Alvear Palace Hotel | |
Owner: | Alvear Luxury Hotels |
Address: | Avenida Alvear 1891 |
Opened Date: | 1932 |
Renovation Date: | 2004 |
Rooms: | 207 |
Floor Count: | 11 |
The Alvear Palace Hotel is a luxury hotel in Avenida Alvear in Recoleta, an upscale neighbourhood in Buenos Aires, Argentina. It opened in 1932 and, after extensive refurbishment, reopened in 1994.
The hotel was built by Buenos Aires businessman and socialite Dr. Rafael de Miero, who had been to Paris in the early 1920s and wanted to bring a comparably grand Belle Epoque hotel to his then-flourishing hometown.
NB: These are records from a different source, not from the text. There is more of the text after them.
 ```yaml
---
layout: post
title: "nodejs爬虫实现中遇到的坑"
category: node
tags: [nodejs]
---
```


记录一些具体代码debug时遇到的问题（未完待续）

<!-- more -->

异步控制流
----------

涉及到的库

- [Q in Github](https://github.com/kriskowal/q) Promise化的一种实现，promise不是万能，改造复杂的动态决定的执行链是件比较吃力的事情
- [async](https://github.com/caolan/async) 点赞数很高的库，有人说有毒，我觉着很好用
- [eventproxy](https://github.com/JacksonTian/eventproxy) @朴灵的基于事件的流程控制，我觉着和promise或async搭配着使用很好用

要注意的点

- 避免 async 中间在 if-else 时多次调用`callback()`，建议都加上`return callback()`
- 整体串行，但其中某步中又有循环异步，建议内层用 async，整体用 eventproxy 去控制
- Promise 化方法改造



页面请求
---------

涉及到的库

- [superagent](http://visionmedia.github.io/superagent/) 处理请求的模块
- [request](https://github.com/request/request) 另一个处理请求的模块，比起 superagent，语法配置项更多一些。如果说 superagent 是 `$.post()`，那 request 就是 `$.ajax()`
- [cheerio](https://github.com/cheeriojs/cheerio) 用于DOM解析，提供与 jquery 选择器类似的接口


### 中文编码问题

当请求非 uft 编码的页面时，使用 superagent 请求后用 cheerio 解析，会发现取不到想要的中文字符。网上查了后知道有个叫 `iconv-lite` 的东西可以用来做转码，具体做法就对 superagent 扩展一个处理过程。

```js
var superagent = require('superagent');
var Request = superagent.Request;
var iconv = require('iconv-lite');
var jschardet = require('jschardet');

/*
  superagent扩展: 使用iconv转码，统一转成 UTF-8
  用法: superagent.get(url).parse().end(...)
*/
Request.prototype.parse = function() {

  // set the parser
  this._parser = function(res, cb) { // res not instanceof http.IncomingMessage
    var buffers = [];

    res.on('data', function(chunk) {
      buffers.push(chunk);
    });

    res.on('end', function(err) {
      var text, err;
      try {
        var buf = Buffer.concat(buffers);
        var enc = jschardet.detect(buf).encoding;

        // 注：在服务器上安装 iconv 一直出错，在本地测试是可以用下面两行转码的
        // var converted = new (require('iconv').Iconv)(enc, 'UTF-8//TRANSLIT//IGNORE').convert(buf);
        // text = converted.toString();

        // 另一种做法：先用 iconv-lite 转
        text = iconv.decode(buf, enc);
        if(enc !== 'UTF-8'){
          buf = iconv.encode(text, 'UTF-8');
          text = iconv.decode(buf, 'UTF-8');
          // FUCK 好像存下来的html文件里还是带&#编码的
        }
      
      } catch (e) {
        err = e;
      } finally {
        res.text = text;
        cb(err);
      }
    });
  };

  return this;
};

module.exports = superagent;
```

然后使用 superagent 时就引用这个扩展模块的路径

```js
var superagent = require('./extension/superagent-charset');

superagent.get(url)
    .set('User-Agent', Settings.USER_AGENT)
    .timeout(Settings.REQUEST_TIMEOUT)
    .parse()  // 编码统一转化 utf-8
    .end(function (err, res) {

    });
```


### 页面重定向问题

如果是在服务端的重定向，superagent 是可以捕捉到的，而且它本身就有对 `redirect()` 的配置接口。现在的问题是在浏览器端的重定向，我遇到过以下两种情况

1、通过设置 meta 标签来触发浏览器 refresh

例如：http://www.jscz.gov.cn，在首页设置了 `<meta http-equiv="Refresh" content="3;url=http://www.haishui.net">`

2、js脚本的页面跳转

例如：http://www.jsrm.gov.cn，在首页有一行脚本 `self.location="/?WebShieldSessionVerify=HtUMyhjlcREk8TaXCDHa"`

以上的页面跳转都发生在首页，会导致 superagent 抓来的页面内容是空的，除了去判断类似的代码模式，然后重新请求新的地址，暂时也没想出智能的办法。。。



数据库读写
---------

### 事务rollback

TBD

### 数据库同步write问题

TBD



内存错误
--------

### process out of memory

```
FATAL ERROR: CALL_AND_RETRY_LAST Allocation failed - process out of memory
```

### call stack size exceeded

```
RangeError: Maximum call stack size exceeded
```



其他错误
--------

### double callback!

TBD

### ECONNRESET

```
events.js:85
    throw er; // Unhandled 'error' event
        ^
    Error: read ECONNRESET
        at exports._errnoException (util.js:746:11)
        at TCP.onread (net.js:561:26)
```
He bought and demolished a large house on the corner of Avenida Alvear and Ayacucho in 1922, which began the decade-long on-again, off-again project, which finally opened in 1932. A success, it was expanded in 1940, consuming another old mansion on Avenida Alvear.[1]
In 1970, ownership passed to the 26-year-old Andreas von Salm-Kyrburg Wernitz, Duke of Hornes, Spanish cousin of King Juan Carlos I,[2] who presided over the hotel's slow decline as a result of labour disputes and a general Argentinian economic stagnation. With bankruptcy threatening, in 1978, Wernitz sold the hotel to the Aragon Hotel Group, and since 1984, it's been part of David Sutton Dabbah's Alvear Luxury Hotels.